[Work instruction] Drop every picture and give the entries back exactly.

[Dataset content]
════════

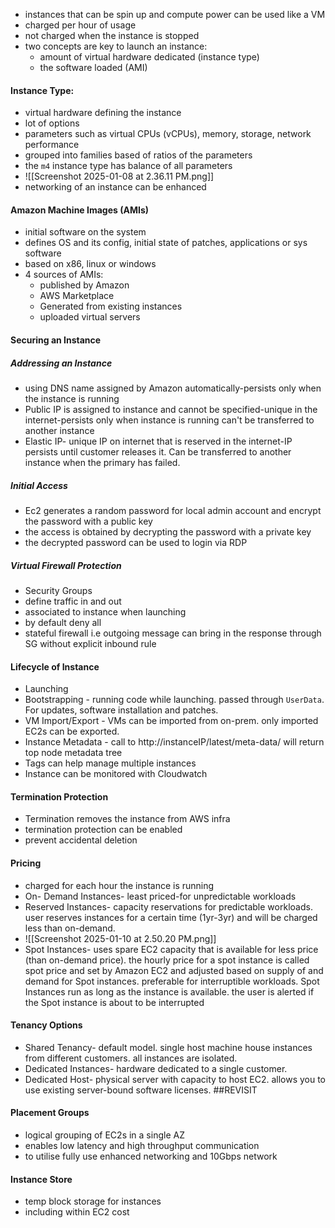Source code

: * instances that can be spin up  and compute power can be used like a VM
* charged per hour of usage
* not charged when the instance is stopped
* two concepts are key to launch an instance: 
	* amount of virtual hardware dedicated (instance type)
	* the software loaded (AMI)
#### Instance Type:
* virtual hardware defining the instance
* lot of options
* parameters such as virtual CPUs (vCPUs), memory, storage, network performance
* grouped into families based of ratios of the parameters
* the `m4` instance type has balance of all parameters
* ![[Screenshot 2025-01-08 at 2.36.11 PM.png]]
* networking of an instance can be enhanced
#### Amazon Machine Images (AMIs)
* initial software on the system
* defines OS and its config, initial state of patches, applications or sys software
* based on x86, linux or windows
* 4 sources of AMIs:
	* published by Amazon
	* AWS Marketplace
	* Generated from existing instances
	* uploaded virtual servers
#### Securing an Instance
##### Addressing an Instance
* using DNS name assigned by Amazon automatically-persists only when the instance is running
* Public IP is assigned to instance and cannot be specified-unique in the internet-persists only when instance is running can't be transferred to another instance
* Elastic IP- unique IP on internet that is reserved in the internet-IP persists until customer releases it. Can be transferred to another instance when the primary has failed.
##### Initial Access
* Ec2 generates a random password for local admin account and encrypt the password with a public key
* the access is obtained by decrypting the password with a private key
* the decrypted password can be used to login via RDP
##### Virtual Firewall Protection
* Security Groups
* define traffic in and out 
* associated to instance when launching
* by default deny all
* stateful firewall i.e outgoing message can bring in the response through SG without explicit inbound rule
#### Lifecycle of Instance
* Launching
* Bootstrapping - running code while launching. passed through `UserData`. For updates, software installation and patches.
* VM Import/Export - VMs can be imported from on-prem. only imported EC2s can be exported.
* Instance Metadata - call to http://instanceIP/latest/meta-data/ will return top node metadata tree
* Tags can help manage multiple instances
* Instance can be monitored with Cloudwatch
#### Termination Protection
* Termination removes the instance from AWS infra
* termination protection can be enabled 
* prevent accidental deletion
#### Pricing
* charged for each hour the instance is running
* On- Demand Instances- least priced-for unpredictable workloads
* Reserved Instances- capacity reservations for predictable workloads. user reserves instances for a certain time (1yr-3yr) and will be charged less than on-demand.
* ![[Screenshot 2025-01-10 at 2.50.20 PM.png]]
* Spot Instances- uses spare EC2 capacity that is available for less price (than on-demand price). the hourly price for a spot instance is called spot price and set by Amazon EC2 and adjusted based on supply of and demand for Spot instances. preferable for interruptible workloads. Spot Instances run as long as the instance is available. the user is alerted if the Spot instance is about to be interrupted
#### Tenancy Options
* Shared Tenancy- default model. single host machine house instances from different customers. all instances are isolated.
* Dedicated Instances- hardware dedicated to a single customer.
* Dedicated Host- physical server with capacity to host EC2. allows you to use existing server-bound software licenses. ##REVISIT
#### Placement Groups
* logical grouping of EC2s in a single AZ
* enables low latency and high throughput communication
* to utilise fully use enhanced networking and 10Gbps network
#### Instance Store
* temp block storage for instances
* including within EC2 cost
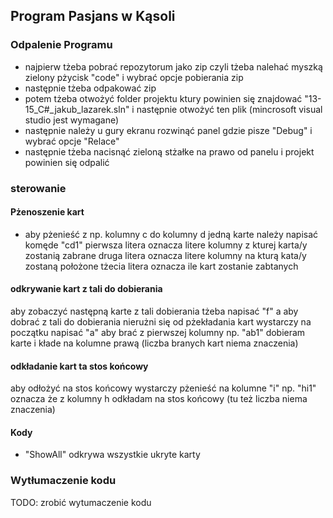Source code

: ﻿## Program Pasjans w Kąsoli

### Odpalenie Programu
* najpierw tżeba pobrać repozytorum jako zip czyli tżeba nalehać myszką zielony pżycisk "code" i wybrać opcje pobierania zip
* następnie tżeba odpakować zip
* potem tżeba otwożyć folder projektu ktury powinien się znajdować "13-15_C#_jakub_lazarek.sln" i następnie otwożyć ten plik (mincrosoft visual studio jest wymagane)
* następnie należy u gury ekranu rozwinąć panel gdzie pisze "Debug" i wybrać opcje "Relace"
* następnie tżeba nacisnąć zieloną stżałke na prawo od panelu i projekt powinien się odpalić
### sterowanie
#### Pżenoszenie kart
* aby pżenieść z np. kolumny c do kolumny d jedną karte należy napisać komęde "cd1"
pierwsza litera oznacza litere kolumny z kturej karta/y zostanią zabrane
druga litera oznacza litere kolumny na kturą kata/y zostaną położone
tżecia litera oznacza ile kart zostanie zabtanych
#### odkrywanie kart z tali do dobierania
aby zobaczyć następną karte z tali dobierania tżeba napisać "f"
a aby dobrać z tali do dobierania nierużni się od pżekładania kart wystarczy na początku napisać "a" aby brać z pierwszej kolumny
np. "ab1" dobieram karte i kłade na kolumne prawą (liczba branych kart niema znaczenia)
#### odkładanie kart ta stos końcowy
aby odłożyć na stos końcowy wystarczy pżenieść na kolumne "i" np. "hi1" oznacza że z kolumny h odkładam na stos końcowy (tu też liczba niema znaczenia)
#### Kody
* "ShowAll" odkrywa wszystkie ukryte karty
### Wytłumaczenie kodu
TODO: zrobić wytumaczenie kodu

════════

[Task response]
Source code

: * instances that can be spin up  and compute power can be used like a VM
* charged per hour of usage
* not charged when the instance is stopped
* two concepts are key to launch an instance: 
	* amount of virtual hardware dedicated (instance type)
	* the software loaded (AMI)
#### Instance Type:
* virtual hardware defining the instance
* lot of options
* parameters such as virtual CPUs (vCPUs), memory, storage, network performance
* grouped into families based of ratios of the parameters
* the `m4` instance type has balance of all parameters
* ![[Screenshot 2025-01-08 at 2.36.11 PM.png]]
* networking of an instance can be enhanced
#### Amazon Machine Images (AMIs)
* initial software on the system
* defines OS and its config, initial state of patches, applications or sys software
* based on x86, linux or windows
* 4 sources of AMIs:
	* published by Amazon
	* AWS Marketplace
	* Generated from existing instances
	* uploaded virtual servers
#### Securing an Instance
##### Addressing an Instance
* using DNS name assigned by Amazon automatically-persists only when the instance is running
* Public IP is assigned to instance and cannot be specified-unique in the internet-persists only when instance is running can't be transferred to another instance
* Elastic IP- unique IP on internet that is reserved in the internet-IP persists until customer releases it. Can be transferred to another instance when the primary has failed.
##### Initial Access
* Ec2 generates a random password for local admin account and encrypt the password with a public key
* the access is obtained by decrypting the password with a private key
* the decrypted password can be used to login via RDP
##### Virtual Firewall Protection
* Security Groups
* define traffic in and out 
* associated to instance when launching
* by default deny all
* stateful firewall i.e outgoing message can bring in the response through SG without explicit inbound rule
#### Lifecycle of Instance
* Launching
* Bootstrapping - running code while launching. passed through `UserData`. For updates, software installation and patches.
* VM Import/Export - VMs can be imported from on-prem. only imported EC2s can be exported.
* Instance Metadata - call to http://instanceIP/latest/meta-data/ will return top node metadata tree
* Tags can help manage multiple instances
* Instance can be monitored with Cloudwatch
#### Termination Protection
* Termination removes the instance from AWS infra
* termination protection can be enabled 
* prevent accidental deletion
#### Pricing
* charged for each hour the instance is running
* On- Demand Instances- least priced-for unpredictable workloads
* Reserved Instances- capacity reservations for predictable workloads. user reserves instances for a certain time (1yr-3yr) and will be charged less than on-demand.
* ![[Screenshot 2025-01-10 at 2.50.20 PM.png]]
* Spot Instances- uses spare EC2 capacity that is available for less price (than on-demand price). the hourly price for a spot instance is called spot price and set by Amazon EC2 and adjusted based on supply of and demand for Spot instances. preferable for interruptible workloads. Spot Instances run as long as the instance is available. the user is alerted if the Spot instance is about to be interrupted
#### Tenancy Options
* Shared Tenancy- default model. single host machine house instances from different customers. all instances are isolated.
* Dedicated Instances- hardware dedicated to a single customer.
* Dedicated Host- physical server with capacity to host EC2. allows you to use existing server-bound software licenses. ##REVISIT
#### Placement Groups
* logical grouping of EC2s in a single AZ
* enables low latency and high throughput communication
* to utilise fully use enhanced networking and 10Gbps network
#### Instance Store
* temp block storage for instances
* including within EC2 cost
Source code

: ﻿## Program Pasjans w Kąsoli

### Odpalenie Programu
* najpierw tżeba pobrać repozytorum jako zip czyli tżeba nalehać myszką zielony pżycisk "code" i wybrać opcje pobierania zip
* następnie tżeba odpakować zip
* potem tżeba otwożyć folder projektu ktury powinien się znajdować "13-15_C#_jakub_lazarek.sln" i następnie otwożyć ten plik (mincrosoft visual studio jest wymagane)
* następnie należy u gury ekranu rozwinąć panel gdzie pisze "Debug" i wybrać opcje "Relace"
* następnie tżeba nacisnąć zieloną stżałke na prawo od panelu i projekt powinien się odpalić
### sterowanie
#### Pżenoszenie kart
* aby pżenieść z np. kolumny c do kolumny d jedną karte należy napisać komęde "cd1"
pierwsza litera oznacza litere kolumny z kturej karta/y zostanią zabrane
druga litera oznacza litere kolumny na kturą kata/y zostaną położone
tżecia litera oznacza ile kart zostanie zabtanych
#### odkrywanie kart z tali do dobierania
aby zobaczyć następną karte z tali dobierania tżeba napisać "f"
a aby dobrać z tali do dobierania nierużni się od pżekładania kart wystarczy na początku napisać "a" aby brać z pierwszej kolumny
np. "ab1" dobieram karte i kłade na kolumne prawą (liczba branych kart niema znaczenia)
#### odkładanie kart ta stos końcowy
aby odłożyć na stos końcowy wystarczy pżenieść na kolumne "i" np. "hi1" oznacza że z kolumny h odkładam na stos końcowy (tu też liczba niema znaczenia)
#### Kody
* "ShowAll" odkrywa wszystkie ukryte karty
### Wytłumaczenie kodu
TODO: zrobić wytumaczenie kodu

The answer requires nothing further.